GREEN BAY, Wisconsin (WBAY) – As of June, nearly 41 million people had outstanding U.S. Federal Student Loan debt, according to Federal Student Aid.
Spring 2015 graduates who borrowed money for college are now receiving bills to make their first re-payment next month. Some may need to lower payments through consolidation or income based-repayment plans.
Right now, the Better Business Bureau of Northeast Wisconsin is warning about for-profit companies they say take advantage of graduates who need help with loan re-payment. They warn that some people are fooled into paying for help that’s available for free through the loan’s servicer (the company that takes care of the billing and servicing on the loan).
“I can’t exactly call it a scam, but there are companies that are operating legally and they are providing a service for you and expecting to get paid,” said Susan Bach of the Better Business Bureau. “The problem is that you can do this yourself for free.”
Bach said graduates can use the Department of Education’s free website for information on consolidation and re-payment, too.

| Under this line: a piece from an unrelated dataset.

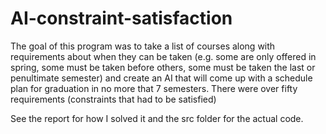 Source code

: # AI-constraint-satisfaction

The goal of this program was to take a list of courses along with requirements about when they can be taken (e.g. some are only offered in spring, some must be taken before others, some must be taken the last or penultimate semester) and create an AI that will come up with a schedule plan for graduation in no more that 7 semesters.  There were over fifty requirements (constraints that had to be satisfied)

See the report for how I solved it and the src folder for the actual code.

Bach warns that for-profit companies carry red flags: asking to sign a power of attorney or for large sums of payment upfront; or they make big promises such as dramatic payment cuts, or even offering to eliminate the debt completely.”
“Ask yourself, why all of the sudden are my payments going to be cut in half or a fraction? Is it because I’m going to be paying more in longer terms?” Bach said.
Student loan re-payment has become a political topic, too.
In early October, lawmakers in Madison held a committee hearing on a Democratic bill to allow graduates to re-finance student loans at lower percentage rates.
“Our bill basically would try to correct something that went on in the federal government where they didn’t allow the students to refinance. So we’ve got people at eight, nine ten, in some cases fifteen sixteen percent,” said Democratic Senator Dave Hansen of District 30. “The bill makes sense because there are people out there really hurting.”
Hansen said he and other Democrats are optimistically pushing for another hearing in the assembly to get the bill to a vote, though a similar bill was rejected last term.